I consider that the overall picture in relation to T does not exclude cause for optimism about his future. His natural resilience may yet see him rise above these difficulties and live a productive life. I have no reason to think that he is not capable intellectually of holding down steady employment in an average sort of job. His interest in writing may well suggest that he is quite bright.
I am satisfied, however, on the balance of probabilities, that his underlying anger and sense of loss and betrayal will always leave him vulnerable to wishing to engage in escapist and anti‑social behaviour and make it less likely that he will display the commitment and discipline needed to maintain steady employment.
He is still young and I cannot possibly predict with any certainty whether he will rise above his childhood or, in time, succumb further than he has done to his underlying trauma. But difficulties in drawing any sure conclusions are no reason not to make an award. I must do the best I can with the information before me.
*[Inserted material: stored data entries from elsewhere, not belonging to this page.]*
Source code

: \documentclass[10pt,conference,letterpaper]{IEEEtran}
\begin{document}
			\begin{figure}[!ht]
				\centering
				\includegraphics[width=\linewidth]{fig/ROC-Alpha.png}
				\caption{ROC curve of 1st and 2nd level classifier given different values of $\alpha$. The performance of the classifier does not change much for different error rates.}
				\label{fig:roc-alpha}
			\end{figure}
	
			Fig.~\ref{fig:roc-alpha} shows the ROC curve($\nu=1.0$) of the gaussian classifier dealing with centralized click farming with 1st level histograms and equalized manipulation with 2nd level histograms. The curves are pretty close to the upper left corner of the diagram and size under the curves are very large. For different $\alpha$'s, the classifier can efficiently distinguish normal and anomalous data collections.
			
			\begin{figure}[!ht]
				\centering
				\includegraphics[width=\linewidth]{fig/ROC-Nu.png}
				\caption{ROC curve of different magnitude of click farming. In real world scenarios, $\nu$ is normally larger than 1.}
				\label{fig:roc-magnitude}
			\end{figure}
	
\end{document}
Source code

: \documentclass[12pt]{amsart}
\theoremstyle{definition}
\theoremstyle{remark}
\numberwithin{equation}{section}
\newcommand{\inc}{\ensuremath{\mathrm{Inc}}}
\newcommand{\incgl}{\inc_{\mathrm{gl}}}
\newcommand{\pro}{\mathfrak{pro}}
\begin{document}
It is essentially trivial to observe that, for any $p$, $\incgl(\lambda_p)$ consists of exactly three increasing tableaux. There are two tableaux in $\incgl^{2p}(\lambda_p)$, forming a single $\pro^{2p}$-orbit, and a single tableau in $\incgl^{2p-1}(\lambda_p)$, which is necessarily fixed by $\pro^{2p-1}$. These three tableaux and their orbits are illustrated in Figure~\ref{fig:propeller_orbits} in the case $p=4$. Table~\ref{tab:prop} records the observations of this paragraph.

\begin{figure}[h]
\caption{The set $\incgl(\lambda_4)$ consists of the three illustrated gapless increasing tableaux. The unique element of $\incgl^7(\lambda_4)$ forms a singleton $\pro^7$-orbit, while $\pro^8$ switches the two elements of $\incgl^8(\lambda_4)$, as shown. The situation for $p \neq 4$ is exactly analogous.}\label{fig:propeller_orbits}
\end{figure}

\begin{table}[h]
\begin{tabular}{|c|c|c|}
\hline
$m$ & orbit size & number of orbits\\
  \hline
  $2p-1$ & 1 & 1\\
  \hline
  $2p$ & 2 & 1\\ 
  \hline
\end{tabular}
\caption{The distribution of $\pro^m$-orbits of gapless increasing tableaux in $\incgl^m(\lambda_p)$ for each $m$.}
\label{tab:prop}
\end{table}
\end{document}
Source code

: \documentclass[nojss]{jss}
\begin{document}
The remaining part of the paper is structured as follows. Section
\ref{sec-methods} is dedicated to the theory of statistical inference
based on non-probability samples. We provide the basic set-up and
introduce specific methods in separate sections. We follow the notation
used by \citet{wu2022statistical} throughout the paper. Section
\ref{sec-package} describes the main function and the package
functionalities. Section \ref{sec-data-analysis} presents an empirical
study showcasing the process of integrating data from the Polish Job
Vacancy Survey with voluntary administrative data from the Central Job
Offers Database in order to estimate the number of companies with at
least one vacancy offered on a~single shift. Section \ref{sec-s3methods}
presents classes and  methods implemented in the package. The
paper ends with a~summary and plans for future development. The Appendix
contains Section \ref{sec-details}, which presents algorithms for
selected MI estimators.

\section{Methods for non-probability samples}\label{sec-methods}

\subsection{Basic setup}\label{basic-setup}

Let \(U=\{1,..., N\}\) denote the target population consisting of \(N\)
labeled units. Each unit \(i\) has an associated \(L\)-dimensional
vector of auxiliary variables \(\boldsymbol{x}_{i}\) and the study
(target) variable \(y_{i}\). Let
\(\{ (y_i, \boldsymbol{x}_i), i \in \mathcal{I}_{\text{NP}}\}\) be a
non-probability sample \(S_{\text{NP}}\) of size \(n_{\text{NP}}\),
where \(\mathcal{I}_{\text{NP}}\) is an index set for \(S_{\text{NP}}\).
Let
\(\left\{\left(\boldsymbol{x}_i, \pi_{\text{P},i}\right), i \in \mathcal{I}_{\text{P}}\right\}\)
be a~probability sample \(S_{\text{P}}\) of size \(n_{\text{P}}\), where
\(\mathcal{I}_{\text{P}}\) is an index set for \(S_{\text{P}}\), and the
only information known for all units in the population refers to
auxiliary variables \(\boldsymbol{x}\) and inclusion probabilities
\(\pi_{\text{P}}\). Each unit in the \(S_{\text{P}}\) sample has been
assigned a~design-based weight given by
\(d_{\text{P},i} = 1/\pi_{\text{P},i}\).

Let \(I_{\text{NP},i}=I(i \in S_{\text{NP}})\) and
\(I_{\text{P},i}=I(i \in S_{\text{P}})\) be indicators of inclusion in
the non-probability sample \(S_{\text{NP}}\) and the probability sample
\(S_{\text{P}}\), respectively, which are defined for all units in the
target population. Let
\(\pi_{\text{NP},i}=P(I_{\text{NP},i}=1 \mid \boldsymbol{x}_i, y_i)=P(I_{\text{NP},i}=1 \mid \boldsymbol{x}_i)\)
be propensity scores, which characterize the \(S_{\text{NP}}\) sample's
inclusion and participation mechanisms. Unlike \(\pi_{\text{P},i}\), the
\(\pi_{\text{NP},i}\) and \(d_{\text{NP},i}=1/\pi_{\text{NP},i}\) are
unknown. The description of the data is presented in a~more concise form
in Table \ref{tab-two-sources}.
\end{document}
For the pain and suffering of the chronic sexual abuse suffered by T and the mental trauma which followed upon it, I consider an appropriate award to be $50,000. For the consequent impact upon T's earning capacity, which I consider has been reduced to an extent, I consider an appropriate global award to be $60,000. I assess his total loss as $110,000. In the circumstances, I accept that the learned assessor's award was manifestly inadequate and I award T the maximum applicable to him of $100,000.
The matter of costs
Counsel for the appellants raised a matter of $6,270 worth of disbursements by way of costs of reports. I am not asked to, and do not intend to, interfere with the order made barring proceedings against the respondent. In those circumstances, however, I consider there to be no practical scope for making a costs order against him. It is also inappropriate that any such order be made against the State Solicitor's Office, which appears as amicus curiae. Accordingly, I make no order and any expenses will have to be borne out of the awards made.
Conclusion
The appeal is allowed and awards of $100,000 to both V and T and an award of $50,000 to L are substituted for those made by the learned assessor. As the appellants are still children, each sum is to be held in trust by the Public Trustee until the respective appellant reaches adulthood.
I direct that publication is prohibited of any part of this judgment which is likely to cause members of the public to identify any of the parties involved.